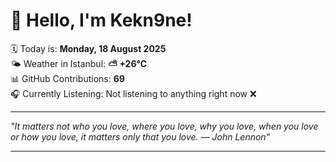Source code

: # 👋 Hello, I'm Kekn9ne!

🗓️ Today is: **Monday, 18 August 2025**  
🌤️ Weather in Istanbul: **⛅️  +26°C**  
📊 GitHub Contributions: **69**  
🎧 Currently Listening: Not listening to anything right now ❌

---

_"It matters not who you love, where you love, why you love, when you love or how you love, it matters only that you love. — *John Lennon*"_

---
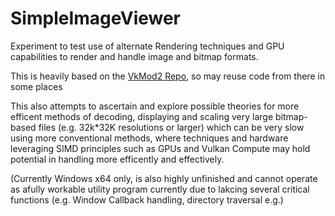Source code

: # SimpleImageViewer

Experiment to test use of alternate Rendering techniques and GPU capabilities to render and handle image and bitmap formats.

This is heavily based on the [VkMod2 Repo](https://github.com/thr3343/VkMod2), so may reuse code from there in some places

This also attempts to ascertain and explore possible theories for more efficent methods of decoding, displaying and scaling very large bitmap-based files (e.g. 32k*32K resolutions or larger) which can be very slow using more conventional methods, where techniques and hardware leveraging SIMD principles such as GPUs and Vulkan Compute may hold potential in handling more efficently and effectively.

(Currently Windows x64 only, is also highly unfinished and cannot operate as afully workable utility program currently due to lakcing several critical functions (e.g. Window Callback handling, directory traversal e.g.)
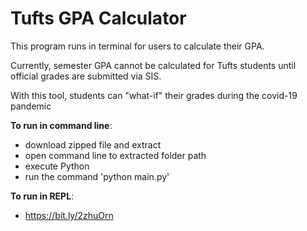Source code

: # Tufts GPA Calculator 

This program runs in terminal for users to calculate their GPA. 

Currently, semester GPA cannot be calculated for Tufts students until official grades are submitted via SIS.

With this tool, students can "what-if" their grades during the covid-19 pandemic

**To run in command line**:
- download zipped file and extract
- open command line to extracted folder path
- execute Python
- run the command 'python main.py'

**To run in REPL**:
- https://bit.ly/2zhuOrn
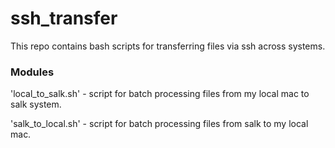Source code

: # ssh_transfer
This repo contains bash scripts for transferring files via ssh across systems.

### Modules
'local_to_salk.sh' - script for batch processing files from my local mac to salk system. 

'salk_to_local.sh' - script for batch processing files from salk to my local mac. 
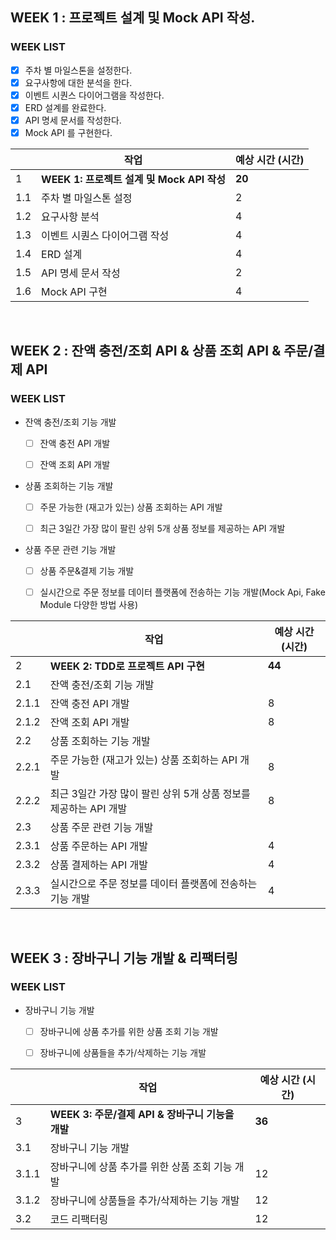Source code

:## WEEK 1 : 프로젝트 설계 및 Mock API 작성.

### WEEK LIST

- [x] 주차 별 마일스톤을 설정한다.
- [x] 요구사항에 대한 분석을 한다.
- [x] 이벤트 시퀀스 다이어그램을 작성한다.
- [x] ERD 설계를 완료한다.
- [x] API 명세 문서를 작성한다.
- [x] Mock API 를 구현한다.

|     | 작업 | 예상 시간 (시간) |
|-----|------|---|
| 1   | **WEEK 1: 프로젝트 설계 및 Mock API 작성** | **20** |
| 1.1 | 주차 별 마일스톤 설정 | 2 |
| 1.2 | 요구사항 분석 | 4 |
| 1.3 | 이벤트 시퀀스 다이어그램 작성 | 4 |
| 1.4 | ERD 설계 | 4 |
| 1.5 | API 명세 문서 작성 | 2 |
| 1.6 | Mock API 구현 | 4 |

<br>

## WEEK 2 : 잔액 충전/조회 API & 상품 조회 API & 주문/결제 API

### WEEK LIST
- 잔액 충전/조회 기능 개발
    - [ ] 잔액 충전 API 개발
    - [ ] 잔액 조회 API 개발


- 상품 조회하는 기능 개발
    - [ ] 주문 가능한 (재고가 있는) 상품 조회하는 API 개발 
    - [ ] 최근 3일간 가장 많이 팔린 상위 5개 상품 정보를 제공하는 API 개발


- 상품 주문 관련 기능 개발
  - [ ] 상품 주문&결제 기능 개발
  - [ ] 실시간으로 주문 정보를 데이터 플랫폼에 전송하는 기능 개발(Mock Api, Fake Module 다양한 방법 사용)


|       | 작업                                   | 예상 시간 (시간) |
|-------|--------------------------------------|------------|
| 2     | **WEEK 2: TDD로 프로젝트 API 구현**         | **44**     |
| 2.1   | 잔액 충전/조회 기능 개발                       |            |
| 2.1.1 | 잔액 충전 API 개발                         | 8          |
| 2.1.2 | 잔액 조회 API 개발                         | 8          |
| 2.2   | 상품 조회하는 기능 개발                        |            |
| 2.2.1 | 주문 가능한 (재고가 있는) 상품 조회하는 API 개발       | 8          |
| 2.2.2 | 최근 3일간 가장 많이 팔린 상위 5개 상품 정보를 제공하는 API 개발 | 8          |
| 2.3   | 상품 주문 관련 기능 개발                       |            |
| 2.3.1 | 상품 주문하는 API 개발                       | 4          |
| 2.3.2 | 상품 결제하는 API 개발                       | 4          |
| 2.3.3 | 실시간으로 주문 정보를 데이터 플랫폼에 전송하는 기능 개발     | 4          |


<br>

## WEEK 3 : 장바구니 기능 개발 & 리팩터링

### WEEK LIST



- 장바구니 기능 개발
    - [ ] 장바구니에 상품 추가를 위한 상품 조회 기능 개발
    - [ ] 장바구니에 상품들을 추가/삭제하는 기능 개발



|       | 작업                                  | 예상 시간 (시간) |
|-------|-------------------------------------|------------|
| 3     | **WEEK 3: 주문/결제 API & 장바구니 기능을 개발** | **36**     |
| 3.1   | 장바구니 기능 개발                          |            |
| 3.1.1 | 장바구니에 상품 추가를 위한 상품 조회 기능 개발         | 12         |
| 3.1.2 | 장바구니에 상품들을 추가/삭제하는 기능 개발            | 12         |
| 3.2   | 코드 리팩터링                             | 12         |
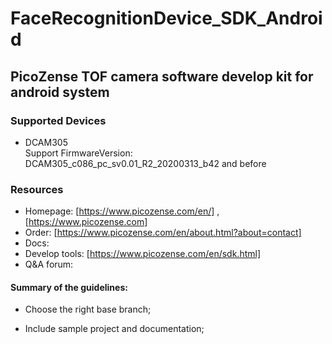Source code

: # FaceRecognitionDevice_SDK_Android

## PicoZense TOF camera software develop kit for android system

### Supported Devices

- DCAM305
</br>Support FirmwareVersion: DCAM305_c086_pc_sv0.01_R2_20200313_b42 and before

### Resources

- Homepage: [https://www.picozense.com/en/] , [https://www.picozense.com]
- Order: [https://www.picozense.com/en/about.html?about=contact]
- Docs:
- Develop tools: [https://www.picozense.com/en/sdk.html]
- Q&A forum: 

#### Summary of the guidelines:

- Choose the right base branch;

- Include sample project and documentation;
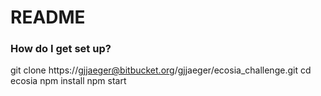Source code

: # README #


### How do I get set up? ###

  git clone https://gjjaeger@bitbucket.org/gjjaeger/ecosia_challenge.git
  cd ecosia
  npm install
  npm start
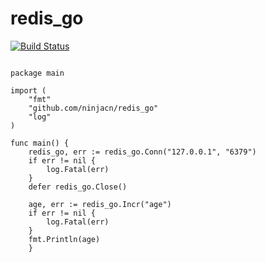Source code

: # redis_go
[![Build Status](https://travis-ci.org/ninjacn/redis_go.svg?branch=master)](https://travis-ci.org/ninjacn/redis_go)
<pre><code>
package main

import (
	"fmt"
	"github.com/ninjacn/redis_go"
	"log"
)

func main() {
	redis_go, err := redis_go.Conn("127.0.0.1", "6379")
	if err != nil {
		log.Fatal(err)
	}
	defer redis_go.Close()

	age, err := redis_go.Incr("age")
	if err != nil {
		log.Fatal(err)
	}
	fmt.Println(age)
    }
</code></pre>

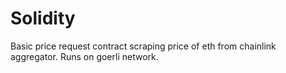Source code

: # Solidity
Basic price request contract scraping price of eth from chainlink aggregator. Runs on goerli network.
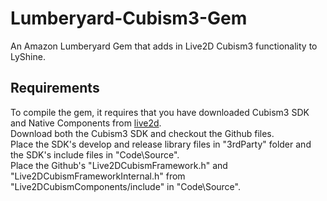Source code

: # Lumberyard-Cubism3-Gem
An Amazon Lumberyard Gem that adds in Live2D Cubism3 functionality to LyShine.

## Requirements
To compile the gem, it requires that you have downloaded Cubism3 SDK and Native Components from [live2d](https://live2d.github.io/#native).  
Download both the Cubism3 SDK and checkout the Github files.  
Place the SDK\'s develop and release library files in "3rdParty" folder and the SDK\'s include files in "Code\\Source".  
Place the Github\'s "Live2DCubismFramework.h" and "Live2DCubismFrameworkInternal.h" from "Live2DCubismComponents/include" in "Code\\Source".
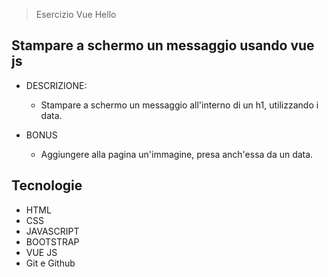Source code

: > Esercizio Vue Hello


## Stampare a schermo un messaggio usando vue js
- DESCRIZIONE:
    - Stampare a schermo un messaggio all'interno di un h1, utilizzando i data.

- BONUS
  - Aggiungere alla pagina un'immagine, presa anch'essa da un data.

## Tecnologie

- HTML
- CSS
- JAVASCRIPT
- BOOTSTRAP
- VUE JS
- Git e Github
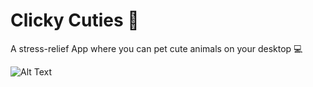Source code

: # Clicky Cuties 🦭

A stress-relief App where you can pet cute animals on your desktop 💻

![Alt Text](https://github.com/LucilleZhu13/Clicky_Cuties/images/demo.gif)



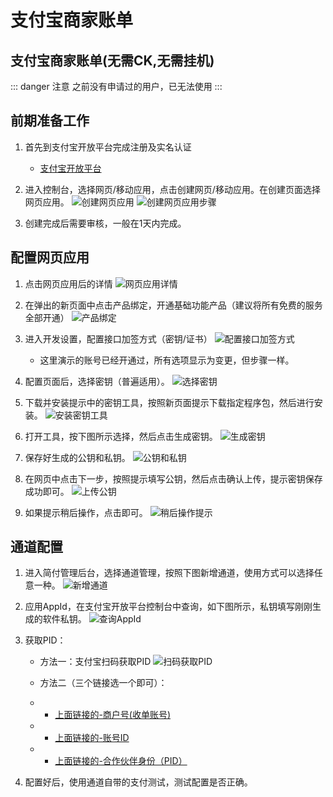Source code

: # 支付宝商家账单
## 支付宝商家账单(无需CK,无需挂机)
::: danger 注意
之前没有申请过的用户，已无法使用
:::
## 前期准备工作
1. 首先到支付宝开放平台完成注册及实名认证
    - [支付宝开放平台](https://open.alipay.com/)

2. 进入控制台，选择网页/移动应用，点击创建网页/移动应用。在创建页面选择网页应用。
   ![创建网页应用](https://s2.loli.net/2024/03/20/b9FZSxDsUR6q425.png)
   ![创建网页应用步骤](https://s2.loli.net/2024/03/20/KLb85iRxp9XnfrA.png)

3. 创建完成后需要审核，一般在1天内完成。

## 配置网页应用
1. 点击网页应用后的详情
   ![网页应用详情](https://s2.loli.net/2024/03/20/AeMm2CTzjIOfpbq.png)

2. 在弹出的新页面中点击产品绑定，开通基础功能产品（建议将所有免费的服务全部开通）
   ![产品绑定](https://s2.loli.net/2024/03/20/2XbTBmc4dNCkeJ8.png)

3. 进入开发设置，配置接口加签方式（密钥/证书）
   ![配置接口加签方式](https://s2.loli.net/2024/03/20/jF4x1GAgqKyVhvJ.png)

    - 这里演示的账号已经开通过，所有选项显示为变更，但步骤一样。

4. 配置页面后，选择密钥（普遍适用）。
   ![选择密钥](https://s2.loli.net/2024/03/20/Fqp5xwGXzbZKslT.png)

5. 下载并安装提示中的密钥工具，按照新页面提示下载指定程序包，然后进行安装。
   ![安装密钥工具](https://s2.loli.net/2024/03/20/l8SK9eay1ZgQRIu.png)

6. 打开工具，按下图所示选择，然后点击生成密钥。
   ![生成密钥](https://s2.loli.net/2024/03/20/R9XTZjeB62yOzvb.png)

7. 保存好生成的公钥和私钥。
   ![公钥和私钥](https://s2.loli.net/2024/03/20/JKgItQVvroApfR5.png)

8. 在网页中点击下一步，按照提示填写公钥，然后点击确认上传，提示密钥保存成功即可。
   ![上传公钥](https://s2.loli.net/2024/03/20/7HEKgfORalezWI6.png)

9. 如果提示稍后操作，点击即可。
   ![稍后操作提示](https://s2.loli.net/2024/03/20/PrRNckz97LKxWl6.png)

## 通道配置
1. 进入简付管理后台，选择通道管理，按照下图新增通道，使用方式可以选择任意一种。
   ![新增通道](/Zfb/QQ20240924-211444.png)

2. 应用AppId，在支付宝开放平台控制台中查询，如下图所示，私钥填写刚刚生成的软件私钥。
   ![查询AppId](https://s2.loli.net/2024/03/20/bglvcIVWtBof5x6.png)

3. 获取PID：
    - 方法一：支付宝扫码获取PID
      ![扫码获取PID](https://s2.loli.net/2024/03/20/nV1Shlz7AxPX8Tc.png)

    - 方法二（三个链接选一个即可）：
     
     - - [上面链接的-商户号(收单账号)](https://b.alipay.com/page/store-management/infomanage)
     - - [上面链接的-账号ID](https://open.alipay.com/develop/manage/account/manage)
     - - [上面链接的-合作伙伴身份（PID）](https://open.alipay.com/platform/keyManage.htm?keyType=partner)

4. 配置好后，使用通道自带的支付测试，测试配置是否正确。
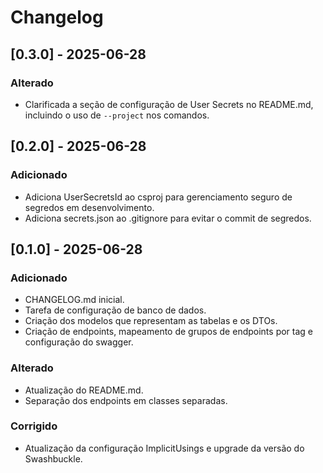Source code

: # Changelog

## [0.3.0] - 2025-06-28
### Alterado
- Clarificada a seção de configuração de User Secrets no README.md, incluindo o uso de `--project` nos comandos.

## [0.2.0] - 2025-06-28
### Adicionado
- Adiciona UserSecretsId ao csproj para gerenciamento seguro de segredos em desenvolvimento.
- Adiciona secrets.json ao .gitignore para evitar o commit de segredos.

## [0.1.0] - 2025-06-28
### Adicionado
- CHANGELOG.md inicial.
- Tarefa de configuração de banco de dados.
- Criação dos modelos que representam as tabelas e os DTOs.
- Criação de endpoints, mapeamento de grupos de endpoints por tag e configuração do swagger.

### Alterado
- Atualização do README.md.
- Separação dos endpoints em classes separadas.

### Corrigido
- Atualização da configuração ImplicitUsings e upgrade da versão do Swashbuckle.
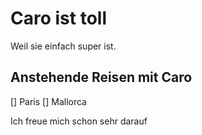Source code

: # Caro ist toll

Weil sie einfach super ist.

## Anstehende Reisen mit Caro
[] Paris
[] Mallorca

Ich freue mich schon sehr darauf
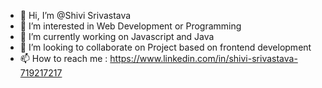 - 👋 Hi, I’m @Shivi Srivastava
- 👀 I’m interested in  Web Development or Programming 
- 🌱 I’m currently working on Javascript and Java
- 💞️ I’m looking to collaborate on Project based on frontend development
- 📫 How to reach me : https://www.linkedin.com/in/shivi-srivastava-719217217

<!---
Shivi-Srivastava/Shivi is a ✨ special ✨ repository because its `README.md` (this file) appears on your GitHub profile.
You can click the Preview link to take a look at your changes.
--->
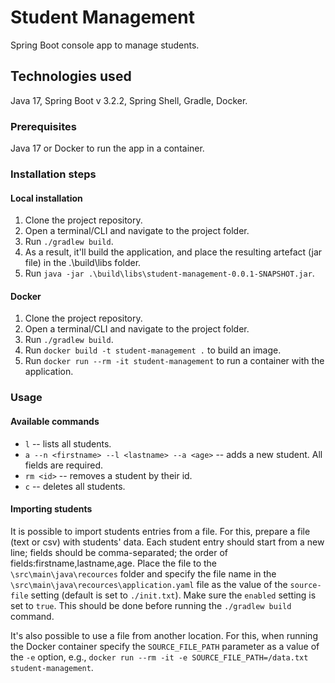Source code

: # Student Management
Spring Boot console app to manage students.

## Technologies used
Java 17, Spring Boot v 3.2.2, Spring Shell, Gradle, Docker.

### Prerequisites
Java 17 or Docker to run the app in a container.

### Installation steps
#### Local installation
1. Clone the project repository.
2. Open a terminal/CLI and navigate to the project folder.
3. Run `./gradlew build`.
4. As a result, it'll build the application, and place the resulting artefact (jar file) in the .\build\libs folder.
5. Run `java -jar .\build\libs\student-management-0.0.1-SNAPSHOT.jar`.

#### Docker
1. Clone the project repository.
2. Open a terminal/CLI and navigate to the project folder.
3. Run `./gradlew build`.
4. Run `docker build -t student-management .` to build an image.
5. Run `docker run --rm -it student-management` to run a container with the application.

### Usage
#### Available commands
* `l` -- lists all students.
* `a --n <firstname> --l <lastname> --a <age>` -- adds a new student. All fields are required.
* `rm <id>` -- removes a student by their id.
* `c` -- deletes all students.

#### Importing students
It is possible to import students entries from a file. 
For this, prepare a file (text or csv) with students' data. Each student entry should start from a new line; 
fields should be comma-separated; the order of fields:firstname,lastname,age.
Place the file to the `\src\main\java\recources` folder and specify the file name in the 
`\src\main\java\recources\application.yaml` file as the value of the `source-file` setting (default is set to 
`./init.txt`). Make sure the `enabled` setting is set to `true`.
This should be done before running the `./gradlew build` command. 

It's also possible to use a file from another location. For this, when running the Docker container specify the 
`SOURCE_FILE_PATH` parameter as a value of the `-e` option, e.g.,
`docker run --rm -it -e SOURCE_FILE_PATH=/data.txt student-management`.
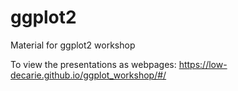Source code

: # ggplot2
Material for ggplot2 workshop

To view the presentations as webpages:
https://low-decarie.github.io/ggplot_workshop/#/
= = = = =
_Assignment_
For each line of the material that contains the word "schermo", make a copy.

_Problem solution_
## Stampare a schermo un messaggio usando vue js
    - Stampare a schermo un messaggio all'interno di un h1, utilizzando i data.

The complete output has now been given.